Since I typically want to know nothing more than the topic of interest when beginning a face-to-face session (remote readings, on the other hand, require an explicit question in advance), I never get into rephrasing an inquiry since I’m not aware of the specifics until later in the reading, if then. I do this to offer the sitter an appropriate level of privacy, and to avoid subjective bias on my part that could surface as experience-based preconceptions about the forthcoming answer. My intention every time is to “just read the cards” and let them speak their piece.
When it comes to divination, one corollary to “Nothing happens without a reason” would be “Nothing happens for the best without a nudge.” The goal is to take the prediction out of the realm of straightforward fortune-telling and elevate it to the status of actionable advice. I’ve always said that the main difference between fortune-telling and divination lies in degree, not pedigree. Both tap into the same source of hidden knowledge, but one is aimed at hopes and wishes and is therefore of limited practical value, while the other opens up a range of possibilities to act on one’s own behalf.
I still call myself a “fortune-teller” because I pursue an action-and-event-oriented focus in my work, but also because it gets the smug psycho-spiritual crowd spun up. I was one of them for many years, but I ran the self-awareness well dry long ago and finally decided that – despite push-back from the empaths, the intuitives and the psychics – the ideal way to demonstrate the effectiveness of divination is to strive for demonstrable results. Since that is what most seekers are after, it makes perfect sense to align them with the circumstances that will ideally cooperate in achieving it.

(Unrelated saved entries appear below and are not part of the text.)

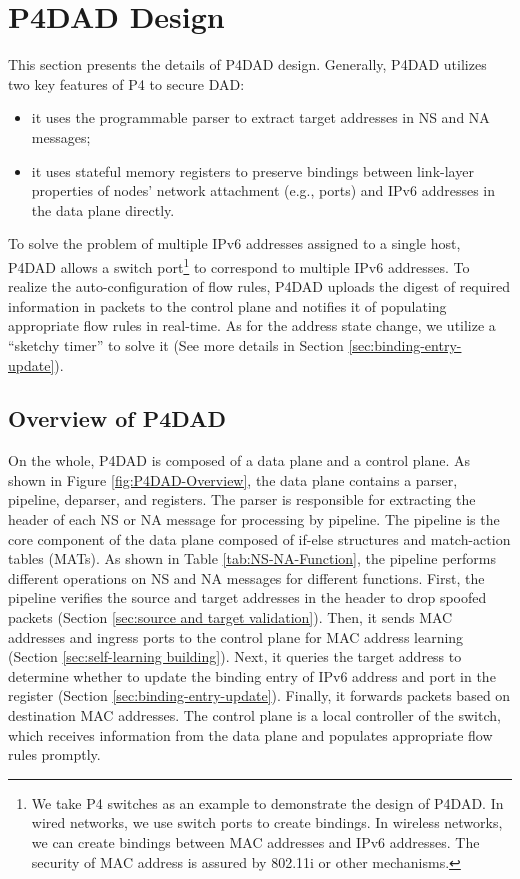 \documentclass[journal]{IEEEtran}
\begin{document}
\section{P4DAD Design}\label{sec:p4dad design}
    This section presents the details of P4DAD design. Generally, P4DAD utilizes two key features of P4 to secure DAD:
    \begin{itemize}
        \item it uses the programmable parser to extract target addresses in NS and NA messages;
        \item it uses stateful memory registers to preserve bindings between link-layer properties of nodes' network attachment (e.g., ports) and IPv6 addresses in the data plane directly.
    \end{itemize}

    To solve the problem of multiple IPv6 addresses assigned to a single host, P4DAD allows a switch port\footnote{We take P4 switches as an example to demonstrate the design of P4DAD. In wired networks, we use switch ports to create bindings. In wireless networks, we can create bindings between MAC addresses and IPv6 addresses. The security of MAC address is assured by 802.11i or other mechanisms.} to correspond to multiple IPv6 addresses. To realize the auto-configuration of flow rules, P4DAD uploads the digest of required information in packets to the control plane and notifies it of populating appropriate flow rules in real-time. As for the address state change, we utilize a ``sketchy timer'' to solve it (See more details in Section \ref{sec:binding-entry-update}).

    \subsection{Overview of P4DAD}
        On the whole, P4DAD is composed of a data plane and a control plane. As shown in Figure \ref{fig:P4DAD-Overview}, the data plane contains a parser, pipeline, deparser, and registers. The parser is responsible for extracting the header of each NS or NA message for processing by pipeline. The pipeline is the core component of the data plane composed of if-else structures and match-action tables (MATs). As shown in Table \ref{tab:NS-NA-Function}, the pipeline performs different operations on NS and NA messages for different functions. First, the pipeline verifies the source and target addresses in the header to drop spoofed packets (Section \ref{sec:source and target validation}). Then, it sends MAC addresses and ingress ports to the control plane for MAC address learning (Section \ref{sec:self-learning building}). Next, it queries the target address to determine whether to update the binding entry of IPv6 address and port in the register (Section \ref{sec:binding-entry-update}). Finally, it forwards packets based on destination MAC addresses.
        The control plane is a local controller of the switch, which receives information from the data plane and populates appropriate flow rules promptly.
\end{document}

For the record, every attempt at prognostication embodies a subjective element that is accessed via intuitive speculation – I call it “the nature of the beast” and it’s how we as storytellers put our personal stamp on the narrative – but there is always a prominent objective aspect that any competent reader can identify in the cards and come up with a remarkably consistent answer. It’s the latter that engenders a reliable goal-oriented predictability whenever those cards show up in a spread, and it is the purview of the knowledge base that underlies practical divination.
The cards pulled may not immediately support the present objective, but coaxing them to work together toward that end is where diviners earn their fee even if it comes down to coaching our clients in “making the best of a bad situation.” Being told what might be coming is fine as far as it goes, but grasping how to gain the most benefit from it in proactive ways is a step beyond.
There is little use in stating flatly “You’re probably going to have an accident next Wednesday,” when cautioning “You might want to lay low in the middle of next week and watch your step if you go out” is much more professional as well as more defensible from a real-world standpoint. As the saying goes, while “the future is not carved in stone,” any vulnerability shown by the cards should never be dismissed out-of-hand.